MGM execs vowed Wednesday to continue diversifying studio operations while maintaining as low overhead as possible in its core businesses.
“MGM’s transformation into a more vertically integrated company is a major priority for us,” chairman and CEO Alex Yemenidjian told shareholders attending an annual meeting in Century City.
“Our vision for MGM is a company that has multiple revenue streams and is growing,” Yemenidjian emphasized.
Vice chairman and chief operating officer Chris McGurk called the Santa Monica-based studio’s cost of doing business the “lowest overhead structure in the business.”
Small and careful
MGM’s overhead and distribution fees amount to a modest 10.6% of revenue, McGurk said. He cited a small film development staff and “very selective and careful” greenlighting process as critical to the studio’s effort to keep down costs.
Meanwhile, Yemenidjian touted MGM’s executive bonus structure as being more bottom line-oriented than other studio companies. “We are appalled that in this industry, most executives are bonused based on market-share and box office,” he said.

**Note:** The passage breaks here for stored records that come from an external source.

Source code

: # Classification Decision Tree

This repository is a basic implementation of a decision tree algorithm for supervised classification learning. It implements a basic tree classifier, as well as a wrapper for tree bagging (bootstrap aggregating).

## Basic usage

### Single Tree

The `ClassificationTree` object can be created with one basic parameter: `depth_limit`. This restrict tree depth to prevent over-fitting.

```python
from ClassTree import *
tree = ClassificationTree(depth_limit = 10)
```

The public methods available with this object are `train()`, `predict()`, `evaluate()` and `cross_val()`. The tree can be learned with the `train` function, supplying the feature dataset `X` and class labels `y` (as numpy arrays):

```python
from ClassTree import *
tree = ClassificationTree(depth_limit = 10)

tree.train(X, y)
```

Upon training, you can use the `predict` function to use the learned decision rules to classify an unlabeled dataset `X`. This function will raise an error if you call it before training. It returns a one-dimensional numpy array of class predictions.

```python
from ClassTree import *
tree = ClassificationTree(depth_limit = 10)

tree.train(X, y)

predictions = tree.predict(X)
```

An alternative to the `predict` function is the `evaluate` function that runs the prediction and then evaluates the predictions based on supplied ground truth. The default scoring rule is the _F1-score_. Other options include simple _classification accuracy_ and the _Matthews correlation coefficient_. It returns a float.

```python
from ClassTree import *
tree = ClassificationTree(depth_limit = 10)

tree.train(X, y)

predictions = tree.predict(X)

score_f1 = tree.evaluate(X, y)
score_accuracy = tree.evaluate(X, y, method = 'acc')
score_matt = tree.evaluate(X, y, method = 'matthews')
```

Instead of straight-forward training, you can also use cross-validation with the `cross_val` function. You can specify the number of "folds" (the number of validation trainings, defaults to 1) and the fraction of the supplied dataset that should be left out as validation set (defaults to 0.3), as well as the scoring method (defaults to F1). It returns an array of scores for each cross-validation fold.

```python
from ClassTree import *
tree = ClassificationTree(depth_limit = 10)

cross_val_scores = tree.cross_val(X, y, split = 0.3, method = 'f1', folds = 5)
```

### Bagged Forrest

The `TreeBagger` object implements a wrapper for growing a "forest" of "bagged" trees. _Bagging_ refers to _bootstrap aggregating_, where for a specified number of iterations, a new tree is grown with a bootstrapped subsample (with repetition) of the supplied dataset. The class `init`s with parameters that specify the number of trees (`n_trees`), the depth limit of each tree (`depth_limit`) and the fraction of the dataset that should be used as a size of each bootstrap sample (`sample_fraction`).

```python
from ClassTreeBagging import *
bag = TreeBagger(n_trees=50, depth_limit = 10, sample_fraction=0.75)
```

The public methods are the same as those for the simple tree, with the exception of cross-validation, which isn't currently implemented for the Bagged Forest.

Disney won Hollywood’s movie market-share battle last year. Mouse House spokeswoman Chris Castro declined to say whether Disney execs were rewarded for the accomplishment, but she noted that annual bonuses for its top officers are “performance-related” and based on profit-related measures.
Looking for laurels
In any event, it may be some time before MGM can expect to vie for annual B.O. laurels.
Indeed, chief financial officer and senior executive veep Dan Taylor acknowledged that 2000 “was a transitional year for MGM” and featured a smaller-than-usual film release sked.
But execs served up a 20-minute reel of pics planned for 2001-2002. The 100 or so shareholders on hand applauded after being treated to a presentation featuring lengthy segments from summer’s “Rollerball” action-thriller and “What’s the Worst that Could Happen?” laffer, and the first clip of next year’s “Hart’s War,” a prisoner-of-war drama for which MGM holds high hopes.
As for diversifying into new areas from MGM’s core film base, Yemenidjian touted various new international TV channel start-ups as important new profit centers.
“We believe the value of these channels are not yet reflected in our current stock price,” he complained.
Yemenidjian — and MGM majority owner Kirk Kerkorian — are known to be frustrated by MGM’s stubborn stock price, which briefly hovered around $30 several months ago but more recently has languished below $20. The Lion is currently on a campaign to boost the number of Wall Street firms covering its stock, which Wednesday closed up 52¢, or almost 3%, at $19.92.
Yemenidjian pointed to recent deals including the purchase of a 20% stake in four cable channels owned by Rainbow Media as important steps toward diversification. Effectively reiterating the studio’s intent to boost its stake in the webs, he said, “The acquisition of those four channels will forever change the DNA of MGM.”
Meanwhile, with the annual presentation’s much-repeated theme of low studio overhead, execs made no mention of the Lion’s fancy new den under construction within shouting distance of the annual meeting until a question was raised about the project’s status. MGM is set to move to Century City in May 2003, when it will occupy well over half of a glitzy, new 35-story high rise to be topped by the MGM name and maned logo on four sides.
“We’re really looking forward to it,” Yemenidjian allowed.